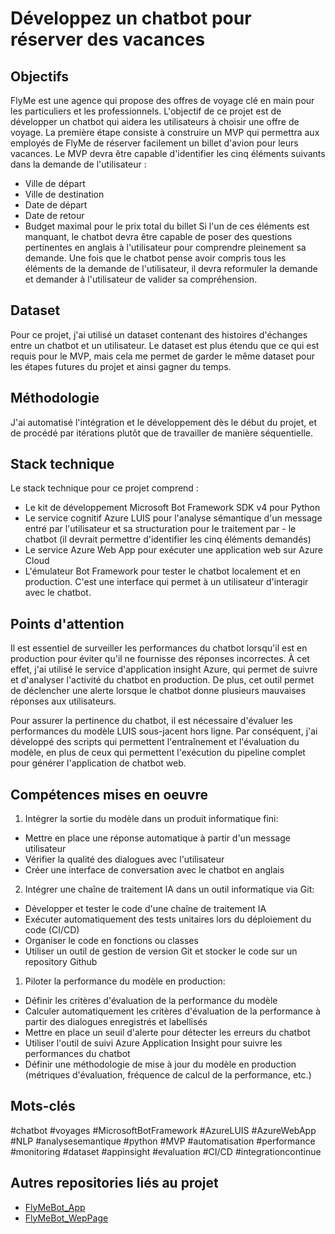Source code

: # Développez un chatbot pour réserver des vacances

## Objectifs
FlyMe est une agence qui propose des offres de voyage clé en main pour les particuliers et les professionnels.
L'objectif de ce projet est de développer un chatbot qui aidera les utilisateurs à choisir une offre de voyage. La première étape consiste à construire un MVP qui permettra aux employés de FlyMe de réserver facilement un billet d'avion pour leurs vacances. Le MVP devra être capable d'identifier les cinq éléments suivants dans la demande de l'utilisateur :

- Ville de départ
- Ville de destination
- Date de départ
- Date de retour
- Budget maximal pour le prix total du billet
Si l'un de ces éléments est manquant, le chatbot devra être capable de poser des questions pertinentes en anglais à l'utilisateur pour comprendre pleinement sa demande. Une fois que le chatbot pense avoir compris tous les éléments de la demande de l'utilisateur, il devra reformuler la demande et demander à l'utilisateur de valider sa compréhension.

## Dataset
Pour ce projet, j'ai utilisé un dataset contenant des histoires d'échanges entre un chatbot et un utilisateur. Le dataset est plus étendu que ce qui est requis pour le MVP, mais cela me permet de garder le même dataset pour les étapes futures du projet et ainsi gagner du temps.

## Méthodologie
J'ai automatisé l'intégration et le développement dès le début du projet, et de procédé par itérations plutôt que de travailler de manière séquentielle.

## Stack technique
Le stack technique pour ce projet comprend :

- Le kit de développement Microsoft Bot Framework SDK v4 pour Python
- Le service cognitif Azure LUIS pour l'analyse sémantique d'un message entré par l'utilisateur et sa structuration pour le traitement par - le chatbot (il devrait permettre d'identifier les cinq éléments demandés)
- Le service Azure Web App pour exécuter une application web sur Azure Cloud
- L'émulateur Bot Framework pour tester le chatbot localement et en production. C'est une interface qui permet à un utilisateur d'interagir avec le chatbot.

## Points d'attention
Il est essentiel de surveiller les performances du chatbot lorsqu'il est en production pour éviter qu'il ne fournisse des réponses incorrectes. À cet effet, j'ai utilisé le service d'application insight Azure, qui permet de suivre et d'analyser l'activité du chatbot en production. De plus, cet outil permet de déclencher une alerte lorsque le chatbot donne plusieurs mauvaises réponses aux utilisateurs.

Pour assurer la pertinence du chatbot, il est nécessaire d'évaluer les performances du modèle LUIS sous-jacent hors ligne. Par conséquent, j'ai développé des scripts qui permettent l'entraînement et l'évaluation du modèle, en plus de ceux qui permettent l'exécution du pipeline complet pour générer l'application de chatbot web.

## Compétences mises en oeuvre
1. Intégrer la sortie du modèle dans un produit informatique fini:
- Mettre en place une réponse automatique à partir d'un message utilisateur
- Vérifier la qualité des dialogues avec l'utilisateur
- Créer une interface de conversation avec le chatbot en anglais
2. Intégrer une chaîne de traitement IA dans un outil informatique via Git:
- Développer et tester le code d'une chaîne de traitement IA
- Exécuter automatiquement des tests unitaires lors du déploiement du code (CI/CD)
- Organiser le code en fonctions ou classes
- Utiliser un outil de gestion de version Git et stocker le code sur un repository Github
1. Piloter la performance du modèle en production:
- Définir les critères d'évaluation de la performance du modèle
- Calculer automatiquement les critères d'évaluation de la performance à partir des dialogues enregistrés et labellisés
- Mettre en place un seuil d'alerte pour détecter les erreurs du chatbot
- Utiliser l'outil de suivi Azure Application Insight pour suivre les performances du chatbot
- Définir une méthodologie de mise à jour du modèle en production (métriques d'évaluation, fréquence de calcul de la performance, etc.)

## Mots-clés
#chatbot #voyages #MicrosoftBotFramework #AzureLUIS #AzureWebApp #NLP #analysesemantique #python #MVP #automatisation #performance #monitoring #dataset #appinsight #evaluation #CI/CD #integrationcontinue

## Autres repositories liés au projet

- [FlyMeBot_App](https://github.com/AnodeGrindYo/FlyMeBot_App/actions)
- [FlyMeBot_WepPage](https://github.com/AnodeGrindYo/FlyMe_WebPage/actions)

ACTION ITEM
The reply must hold every line above exactly as written and none of the pictures.

RESPONSE TO THE TASK
Source code

: # Développez un chatbot pour réserver des vacances

## Objectifs
FlyMe est une agence qui propose des offres de voyage clé en main pour les particuliers et les professionnels.
L'objectif de ce projet est de développer un chatbot qui aidera les utilisateurs à choisir une offre de voyage. La première étape consiste à construire un MVP qui permettra aux employés de FlyMe de réserver facilement un billet d'avion pour leurs vacances. Le MVP devra être capable d'identifier les cinq éléments suivants dans la demande de l'utilisateur :

- Ville de départ
- Ville de destination
- Date de départ
- Date de retour
- Budget maximal pour le prix total du billet
Si l'un de ces éléments est manquant, le chatbot devra être capable de poser des questions pertinentes en anglais à l'utilisateur pour comprendre pleinement sa demande. Une fois que le chatbot pense avoir compris tous les éléments de la demande de l'utilisateur, il devra reformuler la demande et demander à l'utilisateur de valider sa compréhension.

## Dataset
Pour ce projet, j'ai utilisé un dataset contenant des histoires d'échanges entre un chatbot et un utilisateur. Le dataset est plus étendu que ce qui est requis pour le MVP, mais cela me permet de garder le même dataset pour les étapes futures du projet et ainsi gagner du temps.

## Méthodologie
J'ai automatisé l'intégration et le développement dès le début du projet, et de procédé par itérations plutôt que de travailler de manière séquentielle.

## Stack technique
Le stack technique pour ce projet comprend :

- Le kit de développement Microsoft Bot Framework SDK v4 pour Python
- Le service cognitif Azure LUIS pour l'analyse sémantique d'un message entré par l'utilisateur et sa structuration pour le traitement par - le chatbot (il devrait permettre d'identifier les cinq éléments demandés)
- Le service Azure Web App pour exécuter une application web sur Azure Cloud
- L'émulateur Bot Framework pour tester le chatbot localement et en production. C'est une interface qui permet à un utilisateur d'interagir avec le chatbot.

## Points d'attention
Il est essentiel de surveiller les performances du chatbot lorsqu'il est en production pour éviter qu'il ne fournisse des réponses incorrectes. À cet effet, j'ai utilisé le service d'application insight Azure, qui permet de suivre et d'analyser l'activité du chatbot en production. De plus, cet outil permet de déclencher une alerte lorsque le chatbot donne plusieurs mauvaises réponses aux utilisateurs.

Pour assurer la pertinence du chatbot, il est nécessaire d'évaluer les performances du modèle LUIS sous-jacent hors ligne. Par conséquent, j'ai développé des scripts qui permettent l'entraînement et l'évaluation du modèle, en plus de ceux qui permettent l'exécution du pipeline complet pour générer l'application de chatbot web.

## Compétences mises en oeuvre
1. Intégrer la sortie du modèle dans un produit informatique fini:
- Mettre en place une réponse automatique à partir d'un message utilisateur
- Vérifier la qualité des dialogues avec l'utilisateur
- Créer une interface de conversation avec le chatbot en anglais
2. Intégrer une chaîne de traitement IA dans un outil informatique via Git:
- Développer et tester le code d'une chaîne de traitement IA
- Exécuter automatiquement des tests unitaires lors du déploiement du code (CI/CD)
- Organiser le code en fonctions ou classes
- Utiliser un outil de gestion de version Git et stocker le code sur un repository Github
1. Piloter la performance du modèle en production:
- Définir les critères d'évaluation de la performance du modèle
- Calculer automatiquement les critères d'évaluation de la performance à partir des dialogues enregistrés et labellisés
- Mettre en place un seuil d'alerte pour détecter les erreurs du chatbot
- Utiliser l'outil de suivi Azure Application Insight pour suivre les performances du chatbot
- Définir une méthodologie de mise à jour du modèle en production (métriques d'évaluation, fréquence de calcul de la performance, etc.)

## Mots-clés
#chatbot #voyages #MicrosoftBotFramework #AzureLUIS #AzureWebApp #NLP #analysesemantique #python #MVP #automatisation #performance #monitoring #dataset #appinsight #evaluation #CI/CD #integrationcontinue

## Autres repositories liés au projet

- [FlyMeBot_App](https://github.com/AnodeGrindYo/FlyMeBot_App/actions)
- [FlyMeBot_WepPage](https://github.com/AnodeGrindYo/FlyMe_WebPage/actions)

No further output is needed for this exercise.